5. Single-particle tracking
Ensemble imaging techniques often require overexpression of the
fluorescently labelled protein of interest and cannot provide insights
into the behaviour of individual molecules and the degree of variability
between them. In contrast, SPT acquires information at the resolution of
individual molecules (Figure 2i). SPT uses diffraction of the emitted
fluorescence from a fluorescent molecule to accurately determine its
subpixel localization in the image and advanced image processing to
track its movement with a millisecond temporal resolution. SPT can work
at low expression levels that often occur in endogenous systems and
achieves the multiplexing of signals through simultaneous tracking of
different fluorophores (Sotolongo Bellon et al., 2022). The limitations
of SPT include its limited usability for molecules localised outside of
the plasma membrane, demanding sample preparation, complex data
analysis, and potential underexpression of the target protein below the
expected endogenous level. SPT is commonly performed using Total
internal reflection fluorescence (TIRF) microscopy, which achieves high
contrast by selectively exciting only fluorophores localised in the
close vicinity (typically 80-150 nm) to the coverslip surface (Axelrod,
1981). TIRF is prominently suitable for imaging molecules localised in
the plasma membrane, and therefore TIRF and SPT are widely used for the
study of GPCR signalling.
In the research of GPCR signalling components, SPT has been used to
detect their molecular mobility (Calebiro et al., 2013; Petelák et al.,
2023; Rosier et al., 2021; Sungkaworn et al., 2017), localisation
(Bondar et al., 2020; Eichel et al., 2018; Gormal et al., 2020; Grimes
et al., 2023; Sungkaworn et al., 2017), the dynamics of intermolecular
interactions (Grimes et al., 2023; Sungkaworn et al., 2017), and
di-oligomerisation (Calebiro et al., 2013; Kasai et al., 2018; Latty et
al., 2015; Moller et al., 2020). SPT has been used to uncover the modes
of interaction between GPCRs and β-arrestins and the dynamics of
accumulation of these signalling molecules in membrane domains,
particularly in clathrin-coated pits (Bondar et al., 2020; Eichel et
al., 2018; Grimes et al., 2023). SPT results have led to the concept of
“hot spots” postulating the compartmentalisation of GPCR signalling
into confined areas defined by the cytoskeleton in the plasma membrane
(Sungkaworn et al., 2017). SPT can be combined with other techniques
such as smFRET (Asher et al., 2021) and FLIM-FRET (Graham et al., 2022)
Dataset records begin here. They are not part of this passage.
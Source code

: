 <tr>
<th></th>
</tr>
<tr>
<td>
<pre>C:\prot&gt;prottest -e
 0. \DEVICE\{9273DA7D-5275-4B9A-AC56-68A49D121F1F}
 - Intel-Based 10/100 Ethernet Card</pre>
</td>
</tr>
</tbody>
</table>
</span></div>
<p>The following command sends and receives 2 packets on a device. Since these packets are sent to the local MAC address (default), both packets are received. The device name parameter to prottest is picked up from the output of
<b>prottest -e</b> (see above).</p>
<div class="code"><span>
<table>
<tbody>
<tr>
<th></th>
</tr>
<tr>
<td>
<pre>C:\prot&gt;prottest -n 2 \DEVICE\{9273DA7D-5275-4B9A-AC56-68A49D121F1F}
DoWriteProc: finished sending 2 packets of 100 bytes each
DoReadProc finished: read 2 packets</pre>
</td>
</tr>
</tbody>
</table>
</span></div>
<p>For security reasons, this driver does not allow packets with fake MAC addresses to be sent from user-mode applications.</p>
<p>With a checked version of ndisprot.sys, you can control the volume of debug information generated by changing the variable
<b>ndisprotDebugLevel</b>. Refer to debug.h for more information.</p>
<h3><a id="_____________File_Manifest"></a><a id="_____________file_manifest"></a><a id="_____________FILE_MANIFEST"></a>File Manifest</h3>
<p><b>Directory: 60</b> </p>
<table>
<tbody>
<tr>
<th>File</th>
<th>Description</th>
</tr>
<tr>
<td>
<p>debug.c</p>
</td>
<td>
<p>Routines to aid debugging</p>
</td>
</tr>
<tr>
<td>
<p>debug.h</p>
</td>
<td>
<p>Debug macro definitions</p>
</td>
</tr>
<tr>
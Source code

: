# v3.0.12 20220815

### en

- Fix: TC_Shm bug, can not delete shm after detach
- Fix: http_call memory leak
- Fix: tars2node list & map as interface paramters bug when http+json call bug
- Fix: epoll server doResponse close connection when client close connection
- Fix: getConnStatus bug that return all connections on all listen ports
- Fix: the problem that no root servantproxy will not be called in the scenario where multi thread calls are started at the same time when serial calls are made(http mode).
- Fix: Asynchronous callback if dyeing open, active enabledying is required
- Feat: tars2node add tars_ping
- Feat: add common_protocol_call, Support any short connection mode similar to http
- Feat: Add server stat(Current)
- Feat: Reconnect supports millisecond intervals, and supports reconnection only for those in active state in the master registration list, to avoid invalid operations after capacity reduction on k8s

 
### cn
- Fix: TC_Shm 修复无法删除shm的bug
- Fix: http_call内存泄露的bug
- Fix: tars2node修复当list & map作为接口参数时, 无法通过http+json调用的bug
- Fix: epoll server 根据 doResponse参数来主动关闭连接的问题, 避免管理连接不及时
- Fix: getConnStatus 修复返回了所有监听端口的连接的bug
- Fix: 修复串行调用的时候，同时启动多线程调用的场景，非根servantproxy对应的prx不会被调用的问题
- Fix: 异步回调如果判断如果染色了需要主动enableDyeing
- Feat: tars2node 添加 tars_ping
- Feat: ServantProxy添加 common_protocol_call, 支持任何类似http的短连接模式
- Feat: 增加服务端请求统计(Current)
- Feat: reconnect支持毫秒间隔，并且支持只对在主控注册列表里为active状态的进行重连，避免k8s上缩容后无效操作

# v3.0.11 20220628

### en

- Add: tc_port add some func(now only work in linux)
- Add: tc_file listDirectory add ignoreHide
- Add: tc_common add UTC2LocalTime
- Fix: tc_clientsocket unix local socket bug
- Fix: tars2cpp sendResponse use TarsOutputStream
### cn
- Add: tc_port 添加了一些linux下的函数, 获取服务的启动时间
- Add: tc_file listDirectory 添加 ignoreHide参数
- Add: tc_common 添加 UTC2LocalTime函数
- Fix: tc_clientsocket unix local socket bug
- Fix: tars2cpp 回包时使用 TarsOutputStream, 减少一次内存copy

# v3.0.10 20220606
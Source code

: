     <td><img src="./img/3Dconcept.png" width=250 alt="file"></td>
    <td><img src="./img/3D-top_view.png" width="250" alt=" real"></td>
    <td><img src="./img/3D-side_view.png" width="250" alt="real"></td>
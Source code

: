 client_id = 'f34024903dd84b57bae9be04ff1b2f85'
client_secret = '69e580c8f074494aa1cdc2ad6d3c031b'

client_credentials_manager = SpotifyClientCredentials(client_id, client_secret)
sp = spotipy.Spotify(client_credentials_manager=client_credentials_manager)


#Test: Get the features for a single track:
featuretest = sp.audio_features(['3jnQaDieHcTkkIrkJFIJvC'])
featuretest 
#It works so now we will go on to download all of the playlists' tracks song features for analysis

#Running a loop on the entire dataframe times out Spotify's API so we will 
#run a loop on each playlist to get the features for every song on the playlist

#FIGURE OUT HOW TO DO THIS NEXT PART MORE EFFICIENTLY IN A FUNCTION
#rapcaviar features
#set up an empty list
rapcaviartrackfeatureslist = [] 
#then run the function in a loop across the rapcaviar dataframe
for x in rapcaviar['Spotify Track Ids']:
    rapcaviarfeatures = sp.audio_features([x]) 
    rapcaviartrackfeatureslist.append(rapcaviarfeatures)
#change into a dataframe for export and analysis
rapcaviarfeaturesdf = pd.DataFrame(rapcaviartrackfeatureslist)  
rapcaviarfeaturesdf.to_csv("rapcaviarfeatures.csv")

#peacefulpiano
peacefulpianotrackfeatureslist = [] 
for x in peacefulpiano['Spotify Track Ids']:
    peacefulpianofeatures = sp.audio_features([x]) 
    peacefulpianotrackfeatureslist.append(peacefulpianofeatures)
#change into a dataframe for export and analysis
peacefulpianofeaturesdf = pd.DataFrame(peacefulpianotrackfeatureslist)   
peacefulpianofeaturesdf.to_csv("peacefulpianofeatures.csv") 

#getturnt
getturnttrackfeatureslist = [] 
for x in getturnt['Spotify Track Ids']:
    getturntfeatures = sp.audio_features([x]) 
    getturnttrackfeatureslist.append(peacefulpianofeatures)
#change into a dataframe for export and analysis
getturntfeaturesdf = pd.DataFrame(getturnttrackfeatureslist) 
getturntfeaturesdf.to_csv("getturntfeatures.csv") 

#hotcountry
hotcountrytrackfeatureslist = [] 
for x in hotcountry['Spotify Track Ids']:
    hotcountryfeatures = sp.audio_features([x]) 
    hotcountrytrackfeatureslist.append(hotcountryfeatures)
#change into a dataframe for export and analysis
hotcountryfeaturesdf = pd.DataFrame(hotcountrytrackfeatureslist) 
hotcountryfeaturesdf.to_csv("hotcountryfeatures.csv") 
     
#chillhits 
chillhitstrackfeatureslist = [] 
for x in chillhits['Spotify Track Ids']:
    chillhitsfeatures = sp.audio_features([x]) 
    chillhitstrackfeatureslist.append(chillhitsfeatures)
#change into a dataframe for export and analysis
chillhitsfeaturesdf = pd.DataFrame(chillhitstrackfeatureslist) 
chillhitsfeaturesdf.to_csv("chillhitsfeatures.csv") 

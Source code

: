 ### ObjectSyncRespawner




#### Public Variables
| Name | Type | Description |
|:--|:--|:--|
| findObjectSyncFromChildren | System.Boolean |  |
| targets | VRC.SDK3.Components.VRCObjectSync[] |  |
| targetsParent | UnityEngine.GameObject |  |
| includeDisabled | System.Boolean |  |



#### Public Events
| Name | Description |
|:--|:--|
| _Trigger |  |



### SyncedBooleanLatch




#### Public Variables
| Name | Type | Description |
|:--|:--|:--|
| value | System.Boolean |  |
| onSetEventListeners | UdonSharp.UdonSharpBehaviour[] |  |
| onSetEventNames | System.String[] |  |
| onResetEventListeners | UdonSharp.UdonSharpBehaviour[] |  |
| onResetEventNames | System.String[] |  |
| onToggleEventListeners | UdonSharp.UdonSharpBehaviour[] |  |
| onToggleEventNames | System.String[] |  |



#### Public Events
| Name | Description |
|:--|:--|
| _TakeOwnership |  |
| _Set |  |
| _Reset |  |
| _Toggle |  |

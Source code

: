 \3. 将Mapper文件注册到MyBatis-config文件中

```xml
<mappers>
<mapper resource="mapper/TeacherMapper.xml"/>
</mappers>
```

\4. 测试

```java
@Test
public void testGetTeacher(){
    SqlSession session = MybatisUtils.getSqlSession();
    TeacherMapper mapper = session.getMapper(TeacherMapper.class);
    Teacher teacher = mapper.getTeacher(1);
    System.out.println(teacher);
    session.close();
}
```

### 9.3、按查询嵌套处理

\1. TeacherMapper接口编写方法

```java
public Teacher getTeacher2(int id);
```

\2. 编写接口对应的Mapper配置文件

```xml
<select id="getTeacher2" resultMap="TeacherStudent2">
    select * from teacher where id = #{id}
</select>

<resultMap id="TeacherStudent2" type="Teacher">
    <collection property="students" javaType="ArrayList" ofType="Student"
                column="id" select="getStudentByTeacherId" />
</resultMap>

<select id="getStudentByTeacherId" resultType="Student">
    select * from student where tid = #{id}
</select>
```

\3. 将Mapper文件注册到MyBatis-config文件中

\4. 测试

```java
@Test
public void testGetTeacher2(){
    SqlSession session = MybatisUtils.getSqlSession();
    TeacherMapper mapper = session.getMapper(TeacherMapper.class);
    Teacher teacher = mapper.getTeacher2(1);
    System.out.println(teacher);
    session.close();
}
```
in living cells to verify detected protein-protein interactions. The
further automation of data acquisition and analysis for SPT (Yasui et
al., 2018) will improve its experimental throughput rates. Recently
developed fluorescent GPCR ligands with subnanomolar affinity compatible
with SPT (Gentzsch et al., 2020; Isbilir et al., 2020; Rosier et al.,
2021) possess a high potential for imaging endogenous GPCRs in living
cells. Overall, SPT will likely find more applications in the imaging of
conformational dynamics, component localisation, and protein-protein
interactions in endogenous signalling systems.